Jean-Pierre Peyroulou, membre de l’Institut des mondes africains, est déjà auteur en collaboration de “Histoire de l’Algérie à la période coloniale” et de “ Guelma 1945 : une subversion française dans l’Algérie coloniale”.

Il précise dès l’introduction qu’il entendra le mot “décolonisation” dans un sens large et ne se limitera donc pas au processus d’indépendance. Il souligne aussi qu’un certain nombre d’ éléments ne sont pas cartographiables, comme le rôle des religions ou celui des églises, et pourtant leur importance est réelle. L’ouvrage est structuré en quatre parties, avec les verbatim habituels et une bibliographie.

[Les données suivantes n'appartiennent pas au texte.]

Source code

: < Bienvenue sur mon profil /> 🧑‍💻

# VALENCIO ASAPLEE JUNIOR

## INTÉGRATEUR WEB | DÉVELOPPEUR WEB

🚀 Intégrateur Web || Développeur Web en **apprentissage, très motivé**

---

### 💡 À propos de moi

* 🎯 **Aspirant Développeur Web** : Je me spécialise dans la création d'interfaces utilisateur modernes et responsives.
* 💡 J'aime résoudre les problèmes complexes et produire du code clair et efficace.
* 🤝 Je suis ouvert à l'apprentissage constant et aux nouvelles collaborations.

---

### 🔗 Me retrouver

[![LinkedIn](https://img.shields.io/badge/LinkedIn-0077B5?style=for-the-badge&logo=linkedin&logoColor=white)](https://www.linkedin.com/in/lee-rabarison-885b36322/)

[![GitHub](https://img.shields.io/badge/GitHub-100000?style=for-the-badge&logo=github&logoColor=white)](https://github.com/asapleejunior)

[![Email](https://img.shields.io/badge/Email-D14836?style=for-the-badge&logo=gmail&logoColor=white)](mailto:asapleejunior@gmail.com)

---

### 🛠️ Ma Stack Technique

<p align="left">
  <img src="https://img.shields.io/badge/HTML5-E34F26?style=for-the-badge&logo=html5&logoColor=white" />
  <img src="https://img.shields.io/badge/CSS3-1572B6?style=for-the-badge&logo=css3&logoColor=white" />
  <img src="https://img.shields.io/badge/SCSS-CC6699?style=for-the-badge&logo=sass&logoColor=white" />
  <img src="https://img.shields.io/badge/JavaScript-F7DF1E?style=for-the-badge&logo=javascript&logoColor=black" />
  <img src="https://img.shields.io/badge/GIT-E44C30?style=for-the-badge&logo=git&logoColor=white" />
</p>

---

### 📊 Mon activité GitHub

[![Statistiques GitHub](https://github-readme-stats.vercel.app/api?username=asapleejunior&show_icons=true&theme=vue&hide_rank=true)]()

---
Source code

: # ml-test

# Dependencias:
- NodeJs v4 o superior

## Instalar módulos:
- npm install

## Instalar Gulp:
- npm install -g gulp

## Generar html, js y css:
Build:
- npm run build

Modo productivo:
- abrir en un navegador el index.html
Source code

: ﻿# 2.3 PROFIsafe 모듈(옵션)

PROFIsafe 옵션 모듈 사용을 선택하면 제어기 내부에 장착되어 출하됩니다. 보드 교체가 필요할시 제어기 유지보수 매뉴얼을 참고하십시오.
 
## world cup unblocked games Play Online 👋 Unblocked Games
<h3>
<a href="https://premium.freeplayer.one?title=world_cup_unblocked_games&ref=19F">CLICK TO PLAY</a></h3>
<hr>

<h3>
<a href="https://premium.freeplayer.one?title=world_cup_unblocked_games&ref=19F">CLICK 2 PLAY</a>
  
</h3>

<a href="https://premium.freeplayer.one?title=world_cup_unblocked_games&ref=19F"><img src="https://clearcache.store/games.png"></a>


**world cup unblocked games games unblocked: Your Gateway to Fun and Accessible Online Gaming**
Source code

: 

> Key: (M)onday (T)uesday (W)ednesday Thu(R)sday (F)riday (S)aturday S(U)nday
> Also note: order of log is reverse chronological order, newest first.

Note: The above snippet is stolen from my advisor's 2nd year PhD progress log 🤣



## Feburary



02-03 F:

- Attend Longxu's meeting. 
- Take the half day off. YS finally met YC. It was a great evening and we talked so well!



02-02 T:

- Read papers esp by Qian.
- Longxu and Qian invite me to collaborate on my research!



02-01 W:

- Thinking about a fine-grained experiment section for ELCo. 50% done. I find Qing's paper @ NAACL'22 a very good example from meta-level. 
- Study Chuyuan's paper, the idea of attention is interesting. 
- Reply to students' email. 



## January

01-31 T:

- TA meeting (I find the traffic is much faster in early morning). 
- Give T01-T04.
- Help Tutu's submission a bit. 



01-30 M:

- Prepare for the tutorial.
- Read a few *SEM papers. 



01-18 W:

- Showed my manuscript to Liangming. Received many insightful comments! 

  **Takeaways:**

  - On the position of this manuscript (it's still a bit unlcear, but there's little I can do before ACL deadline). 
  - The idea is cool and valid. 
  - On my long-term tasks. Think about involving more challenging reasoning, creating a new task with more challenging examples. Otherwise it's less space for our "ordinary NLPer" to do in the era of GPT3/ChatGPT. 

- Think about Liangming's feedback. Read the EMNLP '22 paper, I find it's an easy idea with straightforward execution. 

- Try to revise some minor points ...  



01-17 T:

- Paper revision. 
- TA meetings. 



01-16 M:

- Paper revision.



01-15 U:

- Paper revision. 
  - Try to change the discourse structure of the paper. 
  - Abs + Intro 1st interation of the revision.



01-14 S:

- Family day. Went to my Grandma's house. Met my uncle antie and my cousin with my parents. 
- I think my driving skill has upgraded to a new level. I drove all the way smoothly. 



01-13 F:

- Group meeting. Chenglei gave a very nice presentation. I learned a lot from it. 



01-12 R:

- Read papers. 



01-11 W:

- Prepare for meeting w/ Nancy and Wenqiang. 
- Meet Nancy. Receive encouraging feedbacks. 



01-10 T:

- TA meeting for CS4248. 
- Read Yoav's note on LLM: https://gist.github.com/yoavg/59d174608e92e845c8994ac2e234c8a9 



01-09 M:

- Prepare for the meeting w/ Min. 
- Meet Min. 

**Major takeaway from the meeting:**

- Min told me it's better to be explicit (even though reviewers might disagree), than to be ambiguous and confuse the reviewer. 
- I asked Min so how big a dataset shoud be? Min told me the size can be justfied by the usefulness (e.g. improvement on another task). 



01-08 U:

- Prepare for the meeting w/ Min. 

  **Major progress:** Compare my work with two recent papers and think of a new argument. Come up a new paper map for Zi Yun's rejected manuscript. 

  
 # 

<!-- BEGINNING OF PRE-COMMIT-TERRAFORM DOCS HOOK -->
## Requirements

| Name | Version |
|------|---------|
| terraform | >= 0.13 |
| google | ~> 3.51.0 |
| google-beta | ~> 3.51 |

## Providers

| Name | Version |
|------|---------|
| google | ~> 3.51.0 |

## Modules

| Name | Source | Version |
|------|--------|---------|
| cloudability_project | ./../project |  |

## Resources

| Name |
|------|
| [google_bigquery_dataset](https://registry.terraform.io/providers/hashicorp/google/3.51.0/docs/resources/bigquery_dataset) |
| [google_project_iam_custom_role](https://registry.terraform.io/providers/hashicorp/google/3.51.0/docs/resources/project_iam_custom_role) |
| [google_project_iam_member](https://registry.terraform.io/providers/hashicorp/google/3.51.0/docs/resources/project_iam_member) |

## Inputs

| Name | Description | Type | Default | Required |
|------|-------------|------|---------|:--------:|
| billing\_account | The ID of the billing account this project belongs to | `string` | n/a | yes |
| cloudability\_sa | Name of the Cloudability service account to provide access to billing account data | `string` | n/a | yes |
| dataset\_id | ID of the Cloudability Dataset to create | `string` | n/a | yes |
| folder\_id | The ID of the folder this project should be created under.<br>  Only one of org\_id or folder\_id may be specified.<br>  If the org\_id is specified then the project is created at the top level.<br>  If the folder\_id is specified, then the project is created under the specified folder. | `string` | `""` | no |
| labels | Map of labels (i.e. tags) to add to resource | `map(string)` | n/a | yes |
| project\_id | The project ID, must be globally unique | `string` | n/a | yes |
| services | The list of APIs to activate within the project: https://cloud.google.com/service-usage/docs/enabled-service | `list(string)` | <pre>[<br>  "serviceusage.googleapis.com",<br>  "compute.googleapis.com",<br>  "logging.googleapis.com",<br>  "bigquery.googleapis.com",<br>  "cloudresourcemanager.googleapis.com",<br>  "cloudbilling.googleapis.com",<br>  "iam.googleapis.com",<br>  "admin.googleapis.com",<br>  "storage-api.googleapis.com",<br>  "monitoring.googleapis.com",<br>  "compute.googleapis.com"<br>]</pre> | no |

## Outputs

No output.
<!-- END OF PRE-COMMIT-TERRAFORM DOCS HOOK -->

1937-1954: la fin des empires coloniaux
Le tour d’horizon commence par le Japon qui étendit son emprise sur l’Asie du Sud-Est aux dépens des puissances occidentales. L’auteur parle aussi à plusieurs reprises de l’empire des Indes. Avec le Quit India, des révoltes éclatent spontanément montrant la force du parti du Congrès. La Seconde guerre mondiale a contribué à industrialiser l’Inde, ce que l’Angleterre avait refusé d’encourager jusque-là. Le tour d’horizon se poursuit en soulignant combien l’Afrique fut aussi un théâtre de ce conflit avec les conséquences que cela allait entrainer en terme de décisions aux lendemains du conflit. Cela se traduit notamment par le réveil des revendications politiques et l’auteur propose de les incarner avec Ferhat Abbas. Il cible des évènements comme le 8 mai 1945, évoquant Guelma. Il rappelle qu’à la différence de Sétif, aucun Français ne périt le 8 mai, mais 12 le 9 et 10. Il utilise le terme de policide pour désigner cet episode car “les Algériens sont tués…pour leur appartenance politique”. Ensuite, on change d’échelle pour aborder l’ébranlement de l’Empire français entre 1945 et 1954. A Madagascar en 1947, il y eut au moins 11 000 morts.
Quand il évoque la quatrième République l’auteur donne des précisions intéressantes, loin de l’image noire de ce système. L’Union française a permis le développement d’une vie politique dans des assemblées locales et l’action de certains députés comme Gaston Monnerville. De son côté, le Royaume-Uni, qui réalisait en 1950 la moitié de ses échanges avec des pays membres du Commmonwealth, a su garder ce qui se révèle un atout depuis trente ans dans le cadre de la mondialisation.

Emergence du tiers monde, Guerre froide et arabisme

Cette partie se révèle très utile notamment dans le cadre des programmes de STMG et ST2S. Des angles très différents sont proposés, car Jean-Pierre Peyroulou évoque un homme (Frantz Fanon), un lieu (Bandung), ou encore un produit à travers l’exemple du pétrole. Ce sont des façons originales de poser la question de la décolonisation et de ses lendemains. Il retrace efficacement les principaux événements de la période 1956-1973. Pour Frantz Fanon, une carte permet de suivre ce que l’auteur appelle ses quatre identités. La page 51 propose un document peu souvent vu à savoir l’évolution de l’opinion des Français sur l’indépendance de l’Algérie entre 1956 et 1959 et selon les familles politiques.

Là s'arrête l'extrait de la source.